While completion rates did vary across tasks, the majority of users were able to successfully complete the tasks as instructed indicating a certain level of usability. However, a majority of the acoustic tasks that would require audio collection were unsuccessfully completed, which is a very important finding to consider as we eventually aim to transition data collection in the remote setting, without assistance from research personnel. With Bridge2AI-Voice's ultimate goal of introducing at-home data collection with this mobile app, this highlights a concern that needs to be addressed. If voice and audio tasks were unable to be performed, subsequently the app would be collecting insufficient voice and audio data, weakening the diversity of the database and consequently the AI/ML models to be trained. Addressing this fundamental issue needs to be a priority for the Bridge2AI-Voice consortium in order to ensure the best voice practices and its technology are being employed in order to capture of the best audio samples. Through results of this feasibility study, a special focus on user experience/user interface (UX/UI) was initiated, with the addition of a UX/UI expert to the team for further iterations of the app.

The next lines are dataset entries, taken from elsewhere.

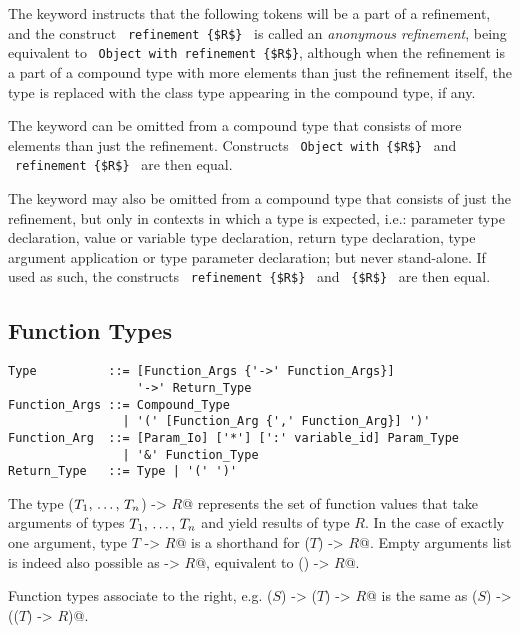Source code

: The keyword  instructs that the following tokens will be a part of a refinement, and the construct ~\lstinline!refinement {$R$}!~ is called an {\em anonymous refinement}, being equivalent to ~\lstinline!Object with refinement {$R$}!, although when the refinement is a part of a compound type with more elements than just the refinement itself, the  type is replaced with the class type appearing in the compound type, if any. 

The  keyword can be omitted from a compound type that consists of more elements than just the refinement. Constructs ~\lstinline!Object with {$R$}!~ and ~\lstinline!refinement {$R$}!~ are then equal. 

The  keyword may also be omitted from a compound type that consists of just the refinement, but only in contexts in which a type is expected, i.e.: parameter type declaration, value or variable type declaration, return type declaration, type argument application or type parameter declaration; but never stand-alone. If used as such, the constructs ~\lstinline!refinement {$R$}!~ and ~\lstinline!{$R$}!~ are then equal. 






\subsection{Function Types}
\label{sec:function-types}

\syntax\begin{lstlisting}
Type          ::= [Function_Args {'->' Function_Args}] 
                  '->' Return_Type
Function_Args ::= Compound_Type
                | '(' [Function_Arg {',' Function_Arg}] ')'
Function_Arg  ::= [Param_Io] ['*'] [':' variable_id] Param_Type
                | '&' Function_Type
Return_Type   ::= Type | '(' ')'
\end{lstlisting}

The type \lstinline@($T_1 ,\, \ldots ,\, T_n$) -> $R$@ represents the set of function values that take arguments of types $T_1 ,\, \ldots ,\, T_n$ and yield results of type $R$. In the case of exactly one argument, type \lstinline@$T$ -> $R$@ is a shorthand for \lstinline@($T$) -> $R$@. Empty arguments list is indeed also possible as \lstinline@-> $R$@, equivalent to \lstinline@() -> $R$@.

Function types associate to the right, e.g. \lstinline@($S$) -> ($T$) -> $R$@ is the same as \lstinline@($S$) -> (($T$) -> $R$)@. 

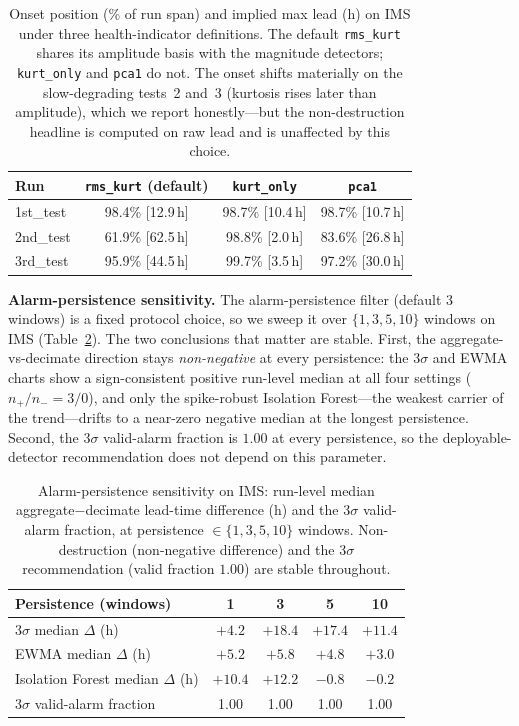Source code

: \documentclass[journal]{IEEEtran}
\begin{document}
\begin{table}[t]
\caption{Onset position (\% of run span) and implied max lead (h) on IMS under three
health-indicator definitions. The default \texttt{rms\_kurt} shares its amplitude basis
with the magnitude detectors; \texttt{kurt\_only} and \texttt{pca1} do not. The onset
shifts materially on the slow-degrading tests~2 and~3 (kurtosis rises later than
amplitude), which we report honestly---but the non-destruction headline is computed on
raw lead and is unaffected by this choice.}
\label{tab:onsetdef}
\centering
\footnotesize
\setlength{\tabcolsep}{5pt}
\begin{tabular}{@{}lccc@{}}
\toprule
Run & \texttt{rms\_kurt} (default) & \texttt{kurt\_only} & \texttt{pca1} \\
\midrule
1st\_test & 98.4\% [12.9\,h] & 98.7\% [10.4\,h] & 98.7\% [10.7\,h] \\
2nd\_test & 61.9\% [62.5\,h] & 98.8\% [\phantom{0}2.0\,h] & 83.6\% [26.8\,h] \\
3rd\_test & 95.9\% [44.5\,h] & 99.7\% [\phantom{0}3.5\,h] & 97.2\% [30.0\,h] \\
\bottomrule
\end{tabular}
\end{table}

\textbf{Alarm-persistence sensitivity.} The alarm-persistence filter (default 3
windows) is a fixed protocol choice, so we sweep it over
$\{1,3,5,10\}$ windows on IMS (Table~\ref{tab:persist}). The two conclusions that
matter are stable. First, the aggregate-vs-decimate direction stays
\emph{non-negative} at every persistence: the 3$\sigma$ and EWMA charts show a
sign-consistent positive run-level median at all four settings ($n_{+}/n_{-}{=}3/0$),
and only the spike-robust Isolation Forest---the weakest carrier of the trend---drifts
to a near-zero negative median at the longest persistence. Second, the 3$\sigma$
valid-alarm fraction is $1.00$ at every persistence, so the deployable-detector
recommendation does not depend on this parameter.

\begin{table}[t]
\caption{Alarm-persistence sensitivity on IMS: run-level median aggregate$-$decimate
lead-time difference (h) and the 3$\sigma$ valid-alarm fraction, at persistence
$\in\{1,3,5,10\}$ windows. Non-destruction (non-negative difference) and the 3$\sigma$
recommendation (valid fraction $1.00$) are stable throughout.}
\label{tab:persist}
\centering
\footnotesize
\setlength{\tabcolsep}{5pt}
\begin{tabular}{@{}lcccc@{}}
\toprule
Persistence (windows) & 1 & 3 & 5 & 10 \\
\midrule
3$\sigma$ median $\Delta$ (h)   & $+4.2$ & $+18.4$ & $+17.4$ & $+11.4$ \\
EWMA median $\Delta$ (h)        & $+5.2$ & $+5.8$  & $+4.8$  & $+3.0$ \\
Isolation Forest median $\Delta$ (h) & $+10.4$ & $+12.2$ & $-0.8$ & $-0.2$ \\
\midrule
3$\sigma$ valid-alarm fraction  & 1.00 & 1.00 & 1.00 & 1.00 \\
\bottomrule
\end{tabular}
\end{table}
\end{document}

Furthermore, based on the feasibility metrics, the task completion time remains a barrier for this application to be an efficient screening tool. As it currently stands, the summed average time for completion of all tasks available on the app is 51 min and 30 s. It's important to highlight this is subject to change as the app continues to be updated and modified, but if more elements are added to the protocol, it is reasonable to assume that this total completion time is to increase. However, one goal of the app is to ideally bundle tasks and surveys when appropriate in relation to a user's disease status. Regardless, this raises concern about user fatigue and engagement sustainability. This fatigue experienced often towards the latter half of surveys and tasks has been shown to reduce the quality of responses or even lead to premature termination of participation, potentially leading to nonresponse bias (15, 16). Factors known to influence this phenomenon include survey length, survey topic, question complexity, and question type, with open ended questions contributing more to exhaustion (16). As the app continues to go through new iterations, it's critical to understand the quality of the responses being received from the app task protocol early on. Users have already expressed dissatisfaction with the length and density of the surveys and questionnaires, highlighting a necessity to create a more streamlined protocol to ensure the best quality of responses. Moreover, the recorded completion time may be affected if the surveys and tasks are not being authentically answered by participants, resulting in a potential under- or overestimation of the test parameter. Future beta-testing in the app should attempt to better understand the influence fatiguability has on response quality and completion time by having participants complete more tasks by bundling tasks across the app. While there is no universal standard for mobile health apps and the time it takes to complete certain protocols, one goal of the application protocol should be to reduce user burden while still collecting sufficient comprehensive data.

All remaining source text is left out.